Ce texte est donc le résultat de nos efforts mutualisés et matérialisés.

Vénérables Sénateurs,

Notre mission est de faire reculer l'inégalité qui plonge nos compatriotes dans une précarité effroyable. Notre mission consiste également à décider ensemble de ce qui est utile ou de ce qui ne l'est pas.

C'est pourquoi, la vraie question ici est de savoir si les artistes et les acteurs culturels de notre pays sont utiles ou ne le sont pas.

C'est à vous, mesdames et messieurs, que revient la valorisante responsabilité de répondre à cette interrogation par l'affirmative, en adoptant le texte soumis à votre sagesse.

Vénérables Sénateurs,

A l'annonce de mon audition par votre institution ce matin, nombre d'acteurs culturels ont tenu à m'accompagner, en espérant que le mauvais sort lié au noble métier qu'ils ont choisi sera conjurée par l'importante décision que vous prendrez concernant leur statut, et qui engagera leur avenir.

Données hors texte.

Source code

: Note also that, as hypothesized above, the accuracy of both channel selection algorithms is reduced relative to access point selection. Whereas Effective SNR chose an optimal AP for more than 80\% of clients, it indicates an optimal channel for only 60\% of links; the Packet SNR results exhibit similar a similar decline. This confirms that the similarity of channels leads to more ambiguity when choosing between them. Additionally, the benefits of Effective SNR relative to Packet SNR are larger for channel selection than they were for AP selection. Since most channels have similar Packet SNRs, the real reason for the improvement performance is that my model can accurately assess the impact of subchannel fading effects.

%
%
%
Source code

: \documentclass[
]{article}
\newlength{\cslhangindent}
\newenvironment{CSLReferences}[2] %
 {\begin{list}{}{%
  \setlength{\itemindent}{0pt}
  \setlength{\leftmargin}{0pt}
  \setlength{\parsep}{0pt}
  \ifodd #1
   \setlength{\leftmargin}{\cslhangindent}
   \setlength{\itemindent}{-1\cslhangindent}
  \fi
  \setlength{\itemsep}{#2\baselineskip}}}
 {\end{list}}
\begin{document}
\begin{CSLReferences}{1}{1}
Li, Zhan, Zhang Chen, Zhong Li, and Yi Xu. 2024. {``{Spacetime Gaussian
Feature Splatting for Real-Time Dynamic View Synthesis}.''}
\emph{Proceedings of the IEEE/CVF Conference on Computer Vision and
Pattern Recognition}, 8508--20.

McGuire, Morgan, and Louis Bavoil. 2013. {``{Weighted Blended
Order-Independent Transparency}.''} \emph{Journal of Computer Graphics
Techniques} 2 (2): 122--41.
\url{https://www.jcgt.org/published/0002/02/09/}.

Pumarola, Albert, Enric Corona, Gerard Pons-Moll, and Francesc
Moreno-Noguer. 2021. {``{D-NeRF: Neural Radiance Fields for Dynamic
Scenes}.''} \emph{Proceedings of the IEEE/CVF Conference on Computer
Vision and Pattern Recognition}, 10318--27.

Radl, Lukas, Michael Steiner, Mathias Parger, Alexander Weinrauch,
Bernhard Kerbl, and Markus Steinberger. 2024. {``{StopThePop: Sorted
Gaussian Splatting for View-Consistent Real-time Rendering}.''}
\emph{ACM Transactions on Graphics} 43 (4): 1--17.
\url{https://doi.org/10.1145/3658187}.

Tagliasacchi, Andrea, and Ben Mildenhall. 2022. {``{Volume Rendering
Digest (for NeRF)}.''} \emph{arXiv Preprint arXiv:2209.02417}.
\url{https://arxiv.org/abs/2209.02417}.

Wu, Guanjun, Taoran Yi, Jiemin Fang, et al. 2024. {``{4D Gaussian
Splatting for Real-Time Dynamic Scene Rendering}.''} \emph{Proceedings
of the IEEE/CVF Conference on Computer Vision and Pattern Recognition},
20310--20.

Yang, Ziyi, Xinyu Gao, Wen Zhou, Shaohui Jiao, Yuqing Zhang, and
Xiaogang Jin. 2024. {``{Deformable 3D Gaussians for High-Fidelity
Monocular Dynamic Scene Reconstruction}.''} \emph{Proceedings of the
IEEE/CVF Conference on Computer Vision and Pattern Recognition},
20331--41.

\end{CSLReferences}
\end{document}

C'est dire combien de fois, ils croient en vous !

Parce que des motifs d'espoir, il y en a eu ces derniers temps. Notamment quand le 17 aout dernier, le Président de la République, Chef de l'Etat, Son Excellence Ali BONGO ONDIMBA à fait décorer les artistes pour la première fois au Gabon ; cela, avant quelques mois plus tard de leur consacrer un évènement fort apprécié de tous, à savoir : « La Nuit du Talent ».

Bien évidement, cette nouvelle vision panoramique est consignée dans un plan de développement triennal de la Culture, que le ministère de tutelle s'emploiera à exécuter avec le sens de intérêt supérieur.

Vénérables, j'en appelle donc à votre fibre patriotique. Vous avez ce jour, l'occasion d'interrompre la poursuite de l'écriture d'un triste récit.

Ne serait-il pas préférable d'être du côté de ceux qui auront écrit la meilleure version de l'histoire de notre pays en matière de culture ?

Entre vos mains expérimentées, vous ne tenez pas un simple texte de loi, mais bien plus encore. Il s'agit en réalité de permettre aux acteurs culturels de vivre dignement du fruit de leur travail, comme tout autre gabonais.

Enfin, Madame le Président, Vénérables Sénateurs,

Nous sommes tous préoccupés et interpelés par la situation. Le sens de mon plaidoyer n'avait, je l'espère, nullement pour objectif de jeter l'anathème sur qui que ce soit. Bien au contraire, il ne s'agissait que d'un rappel utile. Une culture malade a de faite un peuple malade, et un peuple malade disqualifie sa voix dans le Concert des Nations.

Agissons maintenant et sauvons la Culture, parce que notre culture est notre identité.

Je vous remercie pour votre attention.